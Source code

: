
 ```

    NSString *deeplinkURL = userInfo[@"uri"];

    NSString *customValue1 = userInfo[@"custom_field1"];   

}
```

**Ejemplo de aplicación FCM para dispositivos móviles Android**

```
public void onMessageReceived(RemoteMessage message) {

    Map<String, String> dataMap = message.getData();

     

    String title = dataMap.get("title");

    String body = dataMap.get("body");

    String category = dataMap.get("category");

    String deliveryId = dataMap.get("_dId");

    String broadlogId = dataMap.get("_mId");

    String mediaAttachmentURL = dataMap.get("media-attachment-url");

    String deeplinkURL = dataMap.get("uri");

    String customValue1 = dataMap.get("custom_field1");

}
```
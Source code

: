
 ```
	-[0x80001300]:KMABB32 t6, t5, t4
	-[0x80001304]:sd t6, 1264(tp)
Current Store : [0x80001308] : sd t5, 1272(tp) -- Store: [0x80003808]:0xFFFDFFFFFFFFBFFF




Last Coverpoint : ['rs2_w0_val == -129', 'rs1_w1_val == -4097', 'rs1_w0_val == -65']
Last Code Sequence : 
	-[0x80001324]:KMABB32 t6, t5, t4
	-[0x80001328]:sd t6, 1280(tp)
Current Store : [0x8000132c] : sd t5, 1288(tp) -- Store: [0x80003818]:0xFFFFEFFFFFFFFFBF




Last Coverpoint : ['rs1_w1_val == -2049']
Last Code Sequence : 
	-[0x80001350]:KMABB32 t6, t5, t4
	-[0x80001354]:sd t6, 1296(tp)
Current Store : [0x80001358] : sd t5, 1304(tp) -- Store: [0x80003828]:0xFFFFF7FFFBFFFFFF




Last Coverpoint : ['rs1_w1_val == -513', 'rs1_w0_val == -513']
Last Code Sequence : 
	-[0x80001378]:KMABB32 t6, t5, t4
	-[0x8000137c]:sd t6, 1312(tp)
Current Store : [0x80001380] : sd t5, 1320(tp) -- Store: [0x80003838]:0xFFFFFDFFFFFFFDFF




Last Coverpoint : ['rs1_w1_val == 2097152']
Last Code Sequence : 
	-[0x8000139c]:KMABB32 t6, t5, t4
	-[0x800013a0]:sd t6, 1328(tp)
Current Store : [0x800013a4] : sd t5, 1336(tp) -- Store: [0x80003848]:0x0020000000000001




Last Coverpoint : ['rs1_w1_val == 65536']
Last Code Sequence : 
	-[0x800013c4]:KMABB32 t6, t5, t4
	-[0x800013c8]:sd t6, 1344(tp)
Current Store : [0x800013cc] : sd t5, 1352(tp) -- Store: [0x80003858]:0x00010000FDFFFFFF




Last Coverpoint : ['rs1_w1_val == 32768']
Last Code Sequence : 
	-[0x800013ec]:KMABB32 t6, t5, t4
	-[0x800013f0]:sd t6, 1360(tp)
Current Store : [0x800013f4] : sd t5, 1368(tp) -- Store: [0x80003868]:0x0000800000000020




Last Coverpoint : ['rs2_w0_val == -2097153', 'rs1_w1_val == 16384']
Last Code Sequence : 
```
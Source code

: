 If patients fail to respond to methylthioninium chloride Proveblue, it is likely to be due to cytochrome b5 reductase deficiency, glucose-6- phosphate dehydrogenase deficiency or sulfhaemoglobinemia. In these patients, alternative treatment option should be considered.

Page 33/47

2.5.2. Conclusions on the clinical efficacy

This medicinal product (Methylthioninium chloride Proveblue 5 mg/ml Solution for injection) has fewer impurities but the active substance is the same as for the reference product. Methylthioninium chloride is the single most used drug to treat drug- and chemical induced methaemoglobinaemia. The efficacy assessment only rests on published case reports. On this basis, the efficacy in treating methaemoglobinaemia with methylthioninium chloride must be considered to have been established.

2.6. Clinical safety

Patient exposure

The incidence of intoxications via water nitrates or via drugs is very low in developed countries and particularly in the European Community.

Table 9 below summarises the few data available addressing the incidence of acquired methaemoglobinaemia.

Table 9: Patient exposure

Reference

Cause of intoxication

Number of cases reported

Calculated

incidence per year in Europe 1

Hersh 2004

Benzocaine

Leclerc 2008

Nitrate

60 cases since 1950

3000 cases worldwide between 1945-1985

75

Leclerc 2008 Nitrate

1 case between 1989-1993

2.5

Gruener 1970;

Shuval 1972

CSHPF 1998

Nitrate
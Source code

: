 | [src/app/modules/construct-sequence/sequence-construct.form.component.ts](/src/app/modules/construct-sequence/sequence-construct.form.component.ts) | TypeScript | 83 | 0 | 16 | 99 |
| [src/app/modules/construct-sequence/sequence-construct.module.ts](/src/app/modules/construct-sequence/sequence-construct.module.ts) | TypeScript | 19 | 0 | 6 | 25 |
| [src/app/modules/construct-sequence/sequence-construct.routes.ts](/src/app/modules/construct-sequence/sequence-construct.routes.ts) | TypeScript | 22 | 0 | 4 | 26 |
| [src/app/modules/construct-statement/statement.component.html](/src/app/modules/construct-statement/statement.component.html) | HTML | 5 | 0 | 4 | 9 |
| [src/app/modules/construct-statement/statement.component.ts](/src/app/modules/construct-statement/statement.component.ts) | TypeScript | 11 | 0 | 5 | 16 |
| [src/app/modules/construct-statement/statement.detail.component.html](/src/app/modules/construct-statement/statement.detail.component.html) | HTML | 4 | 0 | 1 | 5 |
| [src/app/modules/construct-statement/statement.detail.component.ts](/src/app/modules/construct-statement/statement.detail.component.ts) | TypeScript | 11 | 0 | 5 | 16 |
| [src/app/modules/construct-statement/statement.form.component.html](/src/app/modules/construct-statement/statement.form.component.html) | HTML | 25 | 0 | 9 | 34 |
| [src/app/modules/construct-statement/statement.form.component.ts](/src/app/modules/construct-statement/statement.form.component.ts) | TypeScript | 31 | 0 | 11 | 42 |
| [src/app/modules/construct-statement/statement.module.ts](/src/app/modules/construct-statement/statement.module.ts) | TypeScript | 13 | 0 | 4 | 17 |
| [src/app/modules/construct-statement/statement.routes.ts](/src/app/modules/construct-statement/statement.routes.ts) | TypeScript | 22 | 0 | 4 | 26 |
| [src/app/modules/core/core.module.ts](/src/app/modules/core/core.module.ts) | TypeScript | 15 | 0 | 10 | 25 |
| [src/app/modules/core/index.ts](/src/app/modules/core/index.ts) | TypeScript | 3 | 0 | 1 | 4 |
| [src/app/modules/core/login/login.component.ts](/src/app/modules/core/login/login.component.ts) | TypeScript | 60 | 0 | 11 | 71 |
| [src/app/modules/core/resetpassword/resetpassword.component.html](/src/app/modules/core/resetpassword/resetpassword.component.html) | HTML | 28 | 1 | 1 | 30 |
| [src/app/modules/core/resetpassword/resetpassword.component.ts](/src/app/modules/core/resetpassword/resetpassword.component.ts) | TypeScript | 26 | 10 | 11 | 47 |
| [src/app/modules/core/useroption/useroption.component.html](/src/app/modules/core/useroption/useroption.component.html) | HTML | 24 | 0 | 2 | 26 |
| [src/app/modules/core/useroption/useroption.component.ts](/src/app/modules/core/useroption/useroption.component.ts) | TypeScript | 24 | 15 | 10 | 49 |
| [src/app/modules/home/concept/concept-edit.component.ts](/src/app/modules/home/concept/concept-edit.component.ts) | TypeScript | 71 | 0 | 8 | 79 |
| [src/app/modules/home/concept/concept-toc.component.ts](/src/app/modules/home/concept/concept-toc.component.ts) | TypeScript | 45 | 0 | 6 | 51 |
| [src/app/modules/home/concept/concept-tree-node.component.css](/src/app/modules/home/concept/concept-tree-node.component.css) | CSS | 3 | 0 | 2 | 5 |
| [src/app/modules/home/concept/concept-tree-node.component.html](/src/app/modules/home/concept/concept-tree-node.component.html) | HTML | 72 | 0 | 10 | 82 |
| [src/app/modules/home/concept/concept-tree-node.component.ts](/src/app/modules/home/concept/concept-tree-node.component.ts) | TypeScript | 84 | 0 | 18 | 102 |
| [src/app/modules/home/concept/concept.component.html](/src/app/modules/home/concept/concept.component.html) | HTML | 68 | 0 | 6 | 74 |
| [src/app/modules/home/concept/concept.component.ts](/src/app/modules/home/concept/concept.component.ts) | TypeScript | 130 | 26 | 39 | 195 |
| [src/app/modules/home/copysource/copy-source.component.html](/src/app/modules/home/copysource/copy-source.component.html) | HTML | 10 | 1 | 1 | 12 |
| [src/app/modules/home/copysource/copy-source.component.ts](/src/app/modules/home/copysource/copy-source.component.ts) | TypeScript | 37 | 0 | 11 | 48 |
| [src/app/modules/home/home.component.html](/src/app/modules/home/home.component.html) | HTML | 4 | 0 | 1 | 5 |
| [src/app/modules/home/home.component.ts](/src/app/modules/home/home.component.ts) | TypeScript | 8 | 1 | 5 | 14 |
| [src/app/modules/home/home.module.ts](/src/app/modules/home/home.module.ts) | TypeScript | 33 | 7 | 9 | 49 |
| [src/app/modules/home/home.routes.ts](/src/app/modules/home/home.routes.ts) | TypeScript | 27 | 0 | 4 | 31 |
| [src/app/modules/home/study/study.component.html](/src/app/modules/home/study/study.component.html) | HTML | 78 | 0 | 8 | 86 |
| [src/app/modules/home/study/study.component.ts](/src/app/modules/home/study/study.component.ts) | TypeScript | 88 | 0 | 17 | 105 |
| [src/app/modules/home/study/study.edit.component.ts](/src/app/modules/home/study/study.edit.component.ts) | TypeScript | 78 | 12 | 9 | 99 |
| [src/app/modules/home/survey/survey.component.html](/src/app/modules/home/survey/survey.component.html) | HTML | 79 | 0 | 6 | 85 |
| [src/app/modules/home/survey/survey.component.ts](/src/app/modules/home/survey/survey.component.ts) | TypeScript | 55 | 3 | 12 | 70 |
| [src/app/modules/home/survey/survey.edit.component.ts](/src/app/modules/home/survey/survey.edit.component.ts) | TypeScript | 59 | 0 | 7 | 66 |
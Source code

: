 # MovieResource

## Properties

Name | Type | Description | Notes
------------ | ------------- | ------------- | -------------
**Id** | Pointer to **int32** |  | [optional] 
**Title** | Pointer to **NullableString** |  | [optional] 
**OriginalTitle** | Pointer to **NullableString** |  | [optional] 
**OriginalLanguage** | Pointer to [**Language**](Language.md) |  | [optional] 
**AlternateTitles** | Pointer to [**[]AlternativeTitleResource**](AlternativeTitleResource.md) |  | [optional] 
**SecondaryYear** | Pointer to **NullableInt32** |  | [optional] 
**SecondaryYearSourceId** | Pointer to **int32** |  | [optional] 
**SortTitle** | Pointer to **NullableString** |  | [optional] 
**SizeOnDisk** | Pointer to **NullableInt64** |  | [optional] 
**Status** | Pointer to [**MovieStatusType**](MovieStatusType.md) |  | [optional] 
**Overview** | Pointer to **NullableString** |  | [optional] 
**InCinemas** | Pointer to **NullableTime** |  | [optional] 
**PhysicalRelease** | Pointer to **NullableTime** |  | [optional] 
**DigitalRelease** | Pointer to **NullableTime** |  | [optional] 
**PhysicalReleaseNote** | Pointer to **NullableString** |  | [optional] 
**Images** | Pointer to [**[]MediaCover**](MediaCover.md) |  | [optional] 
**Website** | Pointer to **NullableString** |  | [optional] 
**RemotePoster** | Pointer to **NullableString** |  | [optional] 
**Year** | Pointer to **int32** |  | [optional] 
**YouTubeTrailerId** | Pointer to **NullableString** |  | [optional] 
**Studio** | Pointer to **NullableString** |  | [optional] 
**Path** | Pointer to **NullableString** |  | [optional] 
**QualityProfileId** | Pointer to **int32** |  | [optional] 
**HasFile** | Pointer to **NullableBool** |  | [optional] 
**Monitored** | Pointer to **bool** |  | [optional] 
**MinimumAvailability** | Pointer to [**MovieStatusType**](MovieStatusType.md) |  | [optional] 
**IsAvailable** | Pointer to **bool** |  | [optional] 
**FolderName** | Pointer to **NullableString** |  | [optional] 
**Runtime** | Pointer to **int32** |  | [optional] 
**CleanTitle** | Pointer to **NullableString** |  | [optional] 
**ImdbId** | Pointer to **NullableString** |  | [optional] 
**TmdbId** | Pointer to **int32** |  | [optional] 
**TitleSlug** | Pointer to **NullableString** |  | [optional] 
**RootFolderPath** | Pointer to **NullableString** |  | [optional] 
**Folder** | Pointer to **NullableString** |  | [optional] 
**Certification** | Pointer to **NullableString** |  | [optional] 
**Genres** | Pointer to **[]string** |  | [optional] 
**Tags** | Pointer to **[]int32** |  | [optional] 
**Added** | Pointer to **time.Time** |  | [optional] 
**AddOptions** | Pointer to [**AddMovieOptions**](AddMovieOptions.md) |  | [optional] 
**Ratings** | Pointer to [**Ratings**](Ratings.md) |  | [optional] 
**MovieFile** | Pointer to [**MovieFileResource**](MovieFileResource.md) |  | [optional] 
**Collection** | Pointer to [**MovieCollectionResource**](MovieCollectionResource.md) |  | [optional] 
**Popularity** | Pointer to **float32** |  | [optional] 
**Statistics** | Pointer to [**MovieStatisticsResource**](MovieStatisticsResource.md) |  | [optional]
———
## TASK DETAILS
In the data above, find the line with "0 | 10 | 82 |" and the line with "3 | 12 | 70 |". Retype both, plus every line between them, exactly.

## ANSWER FOR THE TASK
| [src/app/modules/home/concept/concept-tree-node.component.html](/src/app/modules/home/concept/concept-tree-node.component.html) | HTML | 72 | 0 | 10 | 82 |
| [src/app/modules/home/concept/concept-tree-node.component.ts](/src/app/modules/home/concept/concept-tree-node.component.ts) | TypeScript | 84 | 0 | 18 | 102 |
| [src/app/modules/home/concept/concept.component.html](/src/app/modules/home/concept/concept.component.html) | HTML | 68 | 0 | 6 | 74 |
| [src/app/modules/home/concept/concept.component.ts](/src/app/modules/home/concept/concept.component.ts) | TypeScript | 130 | 26 | 39 | 195 |
| [src/app/modules/home/copysource/copy-source.component.html](/src/app/modules/home/copysource/copy-source.component.html) | HTML | 10 | 1 | 1 | 12 |
| [src/app/modules/home/copysource/copy-source.component.ts](/src/app/modules/home/copysource/copy-source.component.ts) | TypeScript | 37 | 0 | 11 | 48 |
| [src/app/modules/home/home.component.html](/src/app/modules/home/home.component.html) | HTML | 4 | 0 | 1 | 5 |
| [src/app/modules/home/home.component.ts](/src/app/modules/home/home.component.ts) | TypeScript | 8 | 1 | 5 | 14 |
| [src/app/modules/home/home.module.ts](/src/app/modules/home/home.module.ts) | TypeScript | 33 | 7 | 9 | 49 |
| [src/app/modules/home/home.routes.ts](/src/app/modules/home/home.routes.ts) | TypeScript | 27 | 0 | 4 | 31 |
| [src/app/modules/home/study/study.component.html](/src/app/modules/home/study/study.component.html) | HTML | 78 | 0 | 8 | 86 |
| [src/app/modules/home/study/study.component.ts](/src/app/modules/home/study/study.component.ts) | TypeScript | 88 | 0 | 17 | 105 |
| [src/app/modules/home/study/study.edit.component.ts](/src/app/modules/home/study/study.edit.component.ts) | TypeScript | 78 | 12 | 9 | 99 |
| [src/app/modules/home/survey/survey.component.html](/src/app/modules/home/survey/survey.component.html) | HTML | 79 | 0 | 6 | 85 |
| [src/app/modules/home/survey/survey.component.ts](/src/app/modules/home/survey/survey.component.ts) | TypeScript | 55 | 3 | 12 | 70 |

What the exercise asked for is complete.